Last night I watched the HBO film Bury my Heart at Wounded Knee based on the Dee Brown book of the same title. I thought that the film did a good job portraying the central dilemma facing First Nations people in both Canada and the USA during the 19th and early 20th centuries. Essentially the problem was that in the clash of cultures that took place during those years the First Nations people were not likely to gain any kind of advantage. The attitude of the dominant European culture was that the native inhabitants of the land should be assimilated into the dominant culture - or become extinct. The problem was that those First Nations people who did try to become "white men" as a result of their experiences in the "white man's" schools soon found that they lost touch with their own communities and culture and at the same time were not fully accepted into the dominant culture.

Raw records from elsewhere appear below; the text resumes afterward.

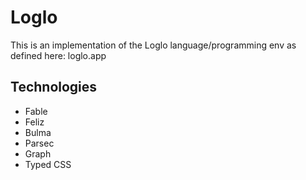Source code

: # Loglo
This is an implementation of the Loglo language/programming env as defined here: loglo.app

## Technologies
* Fable
* Feliz
* Bulma
* Parsec
* Graph
* Typed CSS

Charles, the main character in the film, has such an experience. We first encounter him at the time of the battle of the Little Big Horn. In the aftermath of this battle his father takes the path of assimilation and he, Charles, (I forget his Sioux name) is sent east to school. He returns to his people years later as a doctor but finds that corruption,bureaucracy, and indifference make it impossible for him to have a meaningful impact on behalf of his people. The film culminates with the massacre at Wounded Knee where the members of the US 7th Cavalry (Custer's unit at Little Big Horn) open fire on a mostly unarmed group of Sioux.

The story illustrates a very real tragedy. I can not imagine any alternative situation (given the culture of the 19th century) that would not have had a tragic outcome for the First Nations inhabitants of this land. There were, of course, many other outcomes that were far more tragic. It appears for example that the native inhabitants of the Caribbean islands were driven to extinction quite early in the period of European contact. The Beothuk, inhabitants of Newfoundland were also driven to extinction, mostly as a result of European contact.

The problem I have in my way of thinking is regarding what to do about this tragedy. Very real damage was done to some people. (I have already written regarding my sympathy for those students in residential schools who were the victims of sexual or physical abuse). The question is what can or should be done for the First Nations people? Is there a way for them to maintain their culture and exist in the majority society without having some measure of economic sovereignty? Will there ever come a time when the majority society does not "owe" them for what was done by our forefathers to their forefathers?